On paper, Off Campus looks like a standard fake-dating story. Briar University hockey player Garrett Graham needs academic help to keep his spot on the roster. Music student Hannah Wells agrees to tutor him. He pretends to be her boyfriend to help her win over someone else. That arrangement is where most romantic comedies would set up camp and stay.
Off Campus does not stay there. The Prime Video series, adapted from Elle Kennedy’s book series of the same name, uses that familiar setup as an entry point into something considerably more layered. Hannah is living with the aftermath of sexual assault. Garrett carries the fear of becoming his abusive father. What unfolds between them is not just attraction. It is two people testing whether they can be known and still be safe.

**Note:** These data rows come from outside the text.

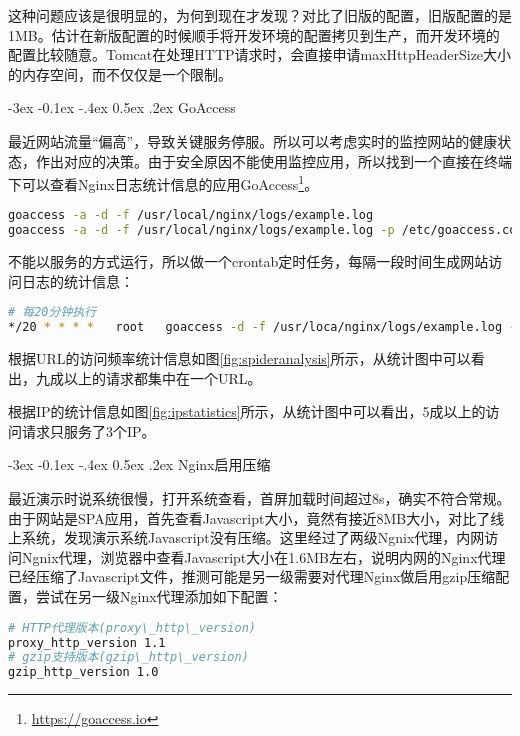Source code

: \documentclass[8pt]{book}
\makeatletter
\numberwithin{dummy}{section}
\theoremstyle{ocrenumbox}
\theoremstyle{blacknumex}
\theoremstyle{blacknumbox}
\theoremstyle{ocrenum}
\renewcommand{\subsection}{\@startsection {subsection}{2}{\z@}
	{-3ex \@plus -0.1ex \@minus -.4ex}
	{0.5ex \@plus.2ex }
	{\normalfont\sffamily\bfseries}}
\makeatother
\begin{document}
这种问题应该是很明显的，为何到现在才发现？对比了旧版的配置，旧版配置的是1MB。估计在新版配置的时候顺手将开发环境的配置拷贝到生产，而开发环境的配置比较随意。Tomcat在处理HTTP请求时，会直接申请maxHttpHeaderSize大小的内存空间，而不仅仅是一个限制。


\subsection{GoAccess}

最近网站流量“偏高”，导致关键服务停服。所以可以考虑实时的监控网站的健康状态，作出对应的决策。由于安全原因不能使用监控应用，所以找到一个直接在终端下可以查看Nginx日志统计信息的应用GoAccess\footnote{\url{https://goaccess.io}}。

\begin{lstlisting}[language=Bash]
goaccess -a -d -f /usr/local/nginx/logs/example.log
goaccess -a -d -f /usr/local/nginx/logs/example.log -p /etc/goaccess.conf -o /data/html/hexo/public/go-access.html
\end{lstlisting}

不能以服务的方式运行，所以做一个crontab定时任务，每隔一段时间生成网站访问日志的统计信息：

\begin{lstlisting}[language=Bash]
# 每20分钟执行
*/20 * * * *   root   goaccess -d -f /usr/loca/nginx/logs/example.log -p /usr/local/etc/goaccess.conf
\end{lstlisting}

根据URL的访问频率统计信息如图\ref{fig:spideranalysis}所示，从统计图中可以看出，九成以上的请求都集中在一个URL。



根据IP的统计信息如图\ref{fig:ipstatistics}所示，从统计图中可以看出，5成以上的访问请求只服务了3个IP。



\subsection{Nginx启用压缩}

最近演示时说系统很慢，打开系统查看，首屏加载时间超过8s，确实不符合常规。由于网站是SPA应用，首先查看Javascript大小，竟然有接近8MB大小，对比了线上系统，发现演示系统Javascript没有压缩。这里经过了两级Ngnix代理，内网访问Ngnix代理，浏览器中查看Javascript大小在1.6MB左右，说明内网的Nginx代理已经压缩了Javascript文件，推测可能是另一级需要对代理Nginx做启用gzip压缩配置，尝试在另一级Nginx代理添加如下配置：

\begin{lstlisting}[language=Bash]
# HTTP代理版本(proxy\_http\_version)
proxy_http_version 1.1
# gzip支持版本(gzip\_http\_version)
gzip_http_version 1.0
\end{lstlisting}
\end{document}
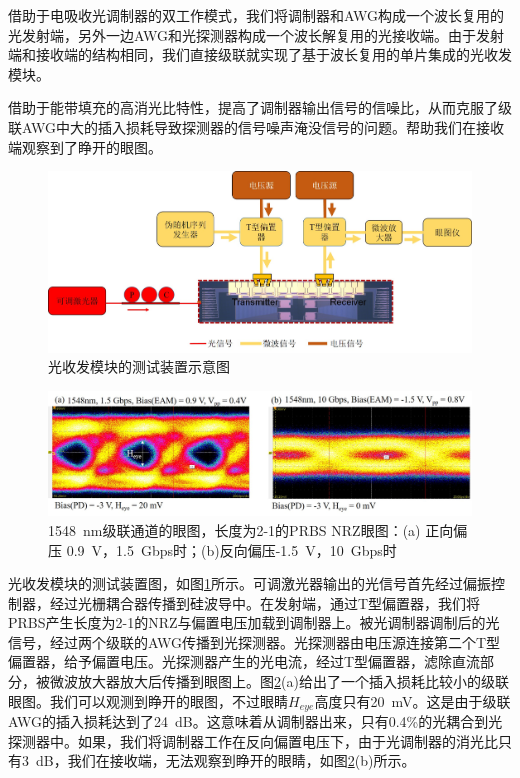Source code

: 借助于电吸收光调制器的双工作模式，我们将调制器和AWG构成一个波长复用的光发射端，另外一边AWG和光探测器构成一个波长解复用的光接收端。由于发射端和接收端的结构相同，我们直接级联就实现了基于波长复用的单片集成的光收发模块。

借助于能带填充的高消光比特性，提高了调制器输出信号的信噪比，从而克服了级联AWG中大的插入损耗导致探测器的信号噪声淹没信号的问题。帮助我们在接收端观察到了睁开的眼图。

\begin{figure}[htb]
	\centering
	\includegraphics[width=15cm]{./Pictures/chapt4_tranciever_measure.jpg}
	\caption{光收发模块的测试装置示意图}
	\label{chapt4_tranciever_measure}
\end{figure}

\begin{figure}[htb]
	\centering
	\includegraphics[width=15cm]{./Pictures/chapt4_cascade_eyediagram.jpg}
	\caption{1548~nm级联通道的眼图，长度为2-1的PRBS NRZ眼图：(a) 正向偏压 0.9~V，1.5~Gbps时；(b)反向偏压-1.5~V，10~Gbps时}
	\label{chapt4_cascade_eyediagram}
\end{figure}

光收发模块的测试装置图，如图\ref{chapt4_tranciever_measure}所示。可调激光器输出的光信号首先经过偏振控制器，经过光栅耦合器传播到硅波导中。在发射端，通过T型偏置器，我们将PRBS产生长度为2-1的NRZ与偏置电压加载到调制器上。被光调制器调制后的光信号，经过两个级联的AWG传播到光探测器。光探测器由电压源连接第二个T型偏置器，给予偏置电压。光探测器产生的光电流，经过T型偏置器，滤除直流部分，被微波放大器放大后传播到眼图上。图\ref{chapt4_cascade_eyediagram}(a)给出了一个插入损耗比较小的级联眼图。我们可以观测到睁开的眼图，不过眼睛$H_{eye}$高度只有20~mV。这是由于级联AWG的插入损耗达到了24~dB。这意味着从调制器出来，只有0.4\%的光耦合到光探测器中。如果，我们将调制器工作在反向偏置电压下，由于光调制器的消光比只有3~dB，我们在接收端，无法观察到睁开的眼睛，如图\ref{chapt4_cascade_eyediagram}(b)所示。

How the show handles trauma without exploiting it
Showrunner Louisa Levy made a deliberate decision early in development: the traumatic events that shaped Hannah and Garrett would not be shown on screen. There are no flashback sequences, no graphic recreations. The series lands viewers directly in the aftermath and stays there.
That choice shapes everything about how the characters read. Hannah’s trauma shows up as creative paralysis, an inability to write songs, and a complicated relationship with physical closeness. Garrett’s history surfaces as hypervigilance around his own anger, a constant internal auditing of whether he is repeating patterns he grew up watching. Neither arc is rushed toward resolution. The writing allows both of them to exist inside their respective difficulties without pushing them toward a tidy fix.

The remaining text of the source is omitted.